冷却ファンの回転数はいずれも最高2,000rpmでほぼ同じ。ブロワーファン特有のノイズがあるため、コンシューマ向けグラフィックスカードに実装されている、メーカー各社のオリジナルクーラーに比べるとたしかにノイズは大きい。とは言え、バルク状態でもうるさいと感じるほどではなく、PCに組み込めばそれほど気にならないだろう。
またGPUの温度は、ホットスポット温度でも70℃、GPU温度は65℃で頭打ち。「Radeon Pro WX 9100」に比べると処理時間が短いため温度が上がりきっていない可能性もあるが、いずれも10℃以上も低く、「Radeon PRO W6800」の外排気クーラーは十分な冷却性能を備えている事がわかる。
最近のAMDのワークステーション向けグラフィックスカードは、「RDNA」アーキテクチャを採用する先代モデル「Radeon Pro W5700」はあくまでもミドルレンジ向け。

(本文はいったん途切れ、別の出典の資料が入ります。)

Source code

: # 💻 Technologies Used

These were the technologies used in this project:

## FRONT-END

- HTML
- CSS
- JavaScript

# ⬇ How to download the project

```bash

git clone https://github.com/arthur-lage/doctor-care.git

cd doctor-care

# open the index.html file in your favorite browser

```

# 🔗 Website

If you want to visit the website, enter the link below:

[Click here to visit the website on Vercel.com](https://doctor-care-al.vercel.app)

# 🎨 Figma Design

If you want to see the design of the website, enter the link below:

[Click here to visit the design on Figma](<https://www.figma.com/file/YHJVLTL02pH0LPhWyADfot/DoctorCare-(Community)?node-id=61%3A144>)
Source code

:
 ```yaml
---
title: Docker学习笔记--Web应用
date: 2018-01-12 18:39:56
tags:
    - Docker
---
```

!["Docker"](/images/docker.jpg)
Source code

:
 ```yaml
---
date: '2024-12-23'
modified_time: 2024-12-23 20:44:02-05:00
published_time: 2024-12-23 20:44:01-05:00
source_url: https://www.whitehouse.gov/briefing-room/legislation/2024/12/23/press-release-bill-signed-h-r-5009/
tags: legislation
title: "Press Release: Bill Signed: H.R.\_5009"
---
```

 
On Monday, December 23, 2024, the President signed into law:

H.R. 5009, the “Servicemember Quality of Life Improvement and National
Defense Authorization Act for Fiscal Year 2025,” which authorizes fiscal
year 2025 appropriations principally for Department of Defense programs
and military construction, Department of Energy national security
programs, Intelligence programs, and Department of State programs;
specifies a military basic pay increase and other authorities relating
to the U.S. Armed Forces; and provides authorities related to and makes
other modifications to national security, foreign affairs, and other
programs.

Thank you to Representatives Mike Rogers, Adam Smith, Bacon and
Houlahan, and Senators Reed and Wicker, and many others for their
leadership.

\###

その前に登場した「Radeon Pro VII」は、アーキテクチャ的にはマイナーチェンジに留まることから、未だ3世代前の「Radeon Pro WX 9100」を使い続けているというクリエイターも少なくないだろう。
そんなクリエイターにとって、「Radeon PRO W6800」は久しぶりに買い換える価値のあるハイエンドグラフィックスカードだ。OpenGL系のベンチマークでは多くのテストで約1.6倍、最大で2倍以上のパフォーマンスを発揮。さらにメモリ容量も2倍の32GBに拡張され、これまでなら複数枚のグラフィックスカードが必要だった大規模なプロジェクトも処理できるようになった。
それでいて消費電力は「Radeon Pro WX 9100」よりも30W以上も低下。GPUの発熱も抑えられており、正直買い替えるにあたり欠点は見当たらない。コンシューマ向けグラフィックス性能を飛躍的に向上させた「RDNA 2」アーキテクチャだが、ワークステーション向けの処理でもその力を存分に発揮してくれることだろう。